I didn’t write this article to hate on France, but rather to point out a phenomenon that’s easy to recognize but hard to break free from: expectations can lead to disappointment.
Just as comparison is the thief of joy, expectations are the architects of disappointment. We construct hopeful fantasies so much so that we eventually start to believe they are real, only to feel betrayed and frustrated when reality steps in. This is not limited to vacationing in Paris – it can be applied to every aspect of life.
Take relationships, for example. We start off strong with preconceived notions of what happiness will look like. We already know how we want our partners to act and how we want the relationship to go. But it often fails to unfold like the fairytale we wish it to be. Our expectations clash with individual complexity, and life is simply too unpredictable to make it conform to the way we want.
The same goes for our future goals. As a senior, college applications are constantly on my mind. It’s hard not to imagine the glory of going to an Ivy League and living the prestige that comes with it. And maybe I’m just reflecting, but it’s scary knowing that anything can happen. Maybe you get rejected from your dream school, or maybe you get in but end up hating it.
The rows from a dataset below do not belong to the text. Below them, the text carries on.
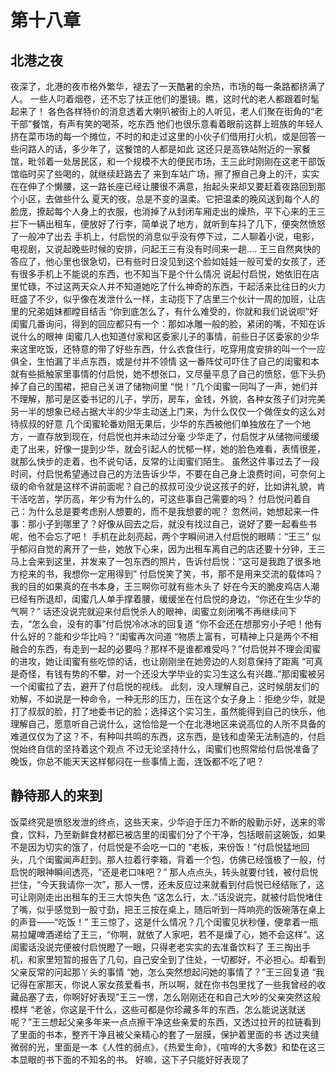 # 第十八章
## 北港之夜
夜深了，北港的夜市格外繁华，褪去了一天酷暑的余热，市场的每一条路都挤满了人。
一些人叼着烟卷，还不忘了扶正他们的墨镜。瞧，这时代的老人都跟着时髦起来了！
各色各样特价的消息透着大喇叭被街上的人听见，老人们聚在街角的“老干部”餐馆，有声有笑的喝茶，吃东西
他们也很乐意看着眼前这群上班族的年轻人挤在菜市场的每一个摊位，不时的和走过这里的小伙子们借用打火机，或是回答一些问路人的话，多少年了，这餐馆的人都是如此
这还只是高铁站附近的一家餐馆，毗邻着一处居民区，和一个规模不大的便民市场，王三此时刚刚在这老干部饭馆临时买了些喝的，就继续赶路去了
来到车站广场，擦了擦自己身上的汗，实实在在伸了个懒腰，这一路长座已经让腰很不满意，抬起头来却又要赶着夜路回到那个小区，去做些什么
夏天的夜，总是不变的温柔。它把温柔的晚风送到每个人的脸庞，撩起每个人身上的衣服，也消掉了从封闭车厢走出的燥热，平下心来的王三拦下一辆出租车，便放好了行李，简单说了地方，就听到车抖了几下，便突然愤怒了一般冲了出去
手机上，付启悦的消息似乎没有停下过，二人聊着小说，电影，电视剧，又说起晚些时候的安排，问起王三有没有时间来一趟....
王三自然爽快的答应了，他心里也很急切，已有些时日没见到这个脸如娃娃一般可爱的女孩了，还有很多手机上不能说的东西，也不知当下是个什么情况
说起付启悦，她依旧在店里忙碌，不过这两天众人并不知道她吃了什么神奇的东西，干起活来比往日的火力旺盛了不少，似乎像在发泄什么一样，主动揽下了店里三个伙计一周的加班，让店里的兄弟姐妹都瞠目结舌
“你到底怎么了，有什么难受的，你就和我们说说呗”好闺蜜几番询问，得到的回应都只有一个：那如冰雕一般的脸，紧闭的嘴，不知在诉说什么的眼神
闺蜜几人也知道付家和区委家儿子的事情，前些日子区委家的少华来这里吃饭，还特意的带了好些东西，什么衣食住行，吃穿用度安排的叫一个一应俱全，生怕漏了半点东西，或是付并不领情
这一番阵仗可吓住了自己的闺蜜和本就有些抵触家里事情的付启悦，她不想张口，又尽量平息了自己的愤怒，低下头扔掉了自己的围裙，把自己关进了储物间里
“悦！”几个闺蜜一同叫了一声，她们并不理解，那可是区委书记的儿子，学历，房车，金钱，外貌，各种女孩子们对完美另一半的想象已经占据大半的少华主动送上门来，为什么仅仅一个做侄女的这么对待叔叔的好意
几个闺蜜轮番劝阻无果后，少华的东西被他们单独放在了一个地方，一直存放到现在，付启悦也并未动过分毫
少华走了，付启悦才从储物间缓缓走了出来，好像一提到少华，就会引起人的忧郁一样，她的脸色难看，表情很差，就那么快步的走着，也不说句话，反常的让闺蜜们陌生。
虽然这件事过去了一段时间，付启悦希望通过自己的方法告诉少华，不要在自己身上浪费时间，可奈何上级的命令就是这样不讲前面呢？自己的叔叔可没少说这孩子的好，比如讲礼貌，肯干活吃苦，学历高，年少有为什么的，可这些事自己需要的吗？
付启悦问着自己：为什么总是要考虑别人想要的，而不是我想要的呢？
忽然间，她想起来一件事：那小子到哪里了？好像从回去之后，就没有找过自己，说好了要一起看些书呢，他不会忘了吧！
手机在此刻亮起，两个字瞬间进入付启悦的眼睛：“王三”
似乎郁闷自觉的离开了一些，她放下心来，因为出租车离自己的店还要十分钟，王三马上会来到这里，并发来了一包东西的照片，告诉付启悦：“这可是我跑了很多地方挖来的书，我想你一定用得到”
付启悦笑了笑，书，那不是用来交流的载体吗？我的目的如果真的在书本身，王三啊你可就有些木头了
好在今天的脆皮鸡店人潮已经有所退却，闺蜜几人单手撑着腰，缓缓坐在付启悦的身边，“你还在生少华的气啊？”
话还没说完就迎来付启悦杀人的眼神，闺蜜立刻闭嘴不再继续问下去，“怎么会，没有的事”付启悦冷冰冰的回复道
“你不会还在想那穷小子吧！他有什么好的？能和少华比吗？”闺蜜再次问道
“物质上富有，可精神上只是两个不相融合的东西，有走到一起的必要吗？那样不是谁都难受吗？”付启悦并不理会闺蜜的进攻，她让闺蜜有些吃惊的话，也让刚刚坐在她旁边的人刻意保持了距离
“可真是奇怪，有钱有势的不攀，对一个还没大学毕业的实习生这么有兴趣..”那闺蜜被另一个闺蜜拉了去，避开了付启悦的视线。
此刻，没人理解自己，这时候朋友们的劝解，不如说是一种命令，一种无形的压力，压在这个女子身上：拒绝少华，就是打了叔叔的脸，打了地委书记的脸；选择这个实习生，虽然能得到自己的快乐，他理解自己，愿意听自己说什么，这恰恰是一个在北港地区来说高位的人所不具备的
难道仅仅为了这？不，有种叫共鸣的东西，这东西，是钱和虚荣无法制造的，付启悦始终自信的坚持着这个观点
不过无论坚持什么，闺蜜们也照常给付启悦准备了晚饭，你总不能天天这样郁闷在一些事情上面，连饭都不吃了吧？
## 静待那人的来到
饭菜终究是愤怒发泄的终点，这些天来，少华迫于压力不断的殷勤示好，送来的零食，饮料，乃至新鲜食材都已被店里的闺蜜们分了个干净，包括眼前这碗饭，如果不是因为切实的饿了，付启悦是不会吃一口的
“老板，来份饭！”付启悦猛地回头，几个闺蜜闻声赶到。那人拉着行李箱，背着一个包，仿佛已经饿极了一般，付启悦的眼神瞬间透亮，“还是老口味吧？”
那人点点头，转头就要付钱，被付启悦拦住，“今天我请你一次”，那人一愣，还未反应过来就看到付启悦已经结账了，这可让刚刚走出出租车的王三大惊失色
“这怎么行，太..”话没说完，就被付启悦堵住了嘴，似乎感觉到一股寸劲，把王三按在桌上，随后听到一阵响亮的饭碗落在桌上的声音——“吃饭！”
王三惊了，这是什么情况？几个闺蜜见状秒懂，便拿着一瓶易拉罐啤酒递给了王三，“你啊，就依了人家吧，若不是燥了心，她不会这样”。这闺蜜话没说完便被付启悦瞪了一眼，只得老老实实的去准备饮料了
王三掏出手机，和家里短暂的报告了几句，自己安全到了住处，一切都好，不必担心。却看到父亲反常的问起那丫头的事情
“她，怎么突然想起问她的事情了？”王三回复道
“我记得在家那天，你说人家女孩爱看书，所以啊，就在你书包里找了一些我曾经的收藏品塞了去，你啊好好表现”王三一愣，怎么刚刚还在和自己大吵的父亲突然这般模样
“老爸，你这是干什么，这些可都是你珍藏多年的东西，怎么能说送就送呢？”王三想起父亲多年来一点点擦干净这些亲爱的东西，又透过拉开的拉链看到了里面的书本，整齐干净且被父亲精心的套了一层膜，保护着里面的书
透过夹缝微弱的光，里面是一本《人性的弱点》，《热爱生命》，《喧哗的大多数》和垫在这三本显眼的书下面的不知名的书。
好嘛，这下子只能好好表现了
Senior Lauren Melcher has a more positive take on surviving the unknown: “It’s definitely really frustrating to get your hopes up about something that might not even come true. But then again, everything good requires some level of risk. You just have to be willing to accept things may not turn out the way you want them to. Embrace the serendipity!”
Expectations are not evil saboteurs of happiness. They motivate us, give us direction, and help us feel somewhat in control. But flexibility is key. At the end of the day, everything is what we make of it.
Paris Syndrome is ultimately a metaphor that describes how our unrealistically high expectations lead to disappointment. It’s easy to notice this pattern, but somehow we all fall for it over and over again in the hopes that the outcome might just be what we imagined. The solution is to enjoy the journey and embrace the unexpected. Everything happens for a reason, and recognizing this will help us all appreciate the beauty of reality as it is, rather than what we wish for it to be. As senior Luke Adams wisely remarked, “We don’t always know how things are going to go, but whatever happens happens. Perfection isn’t real and we just gotta adapt and live life.”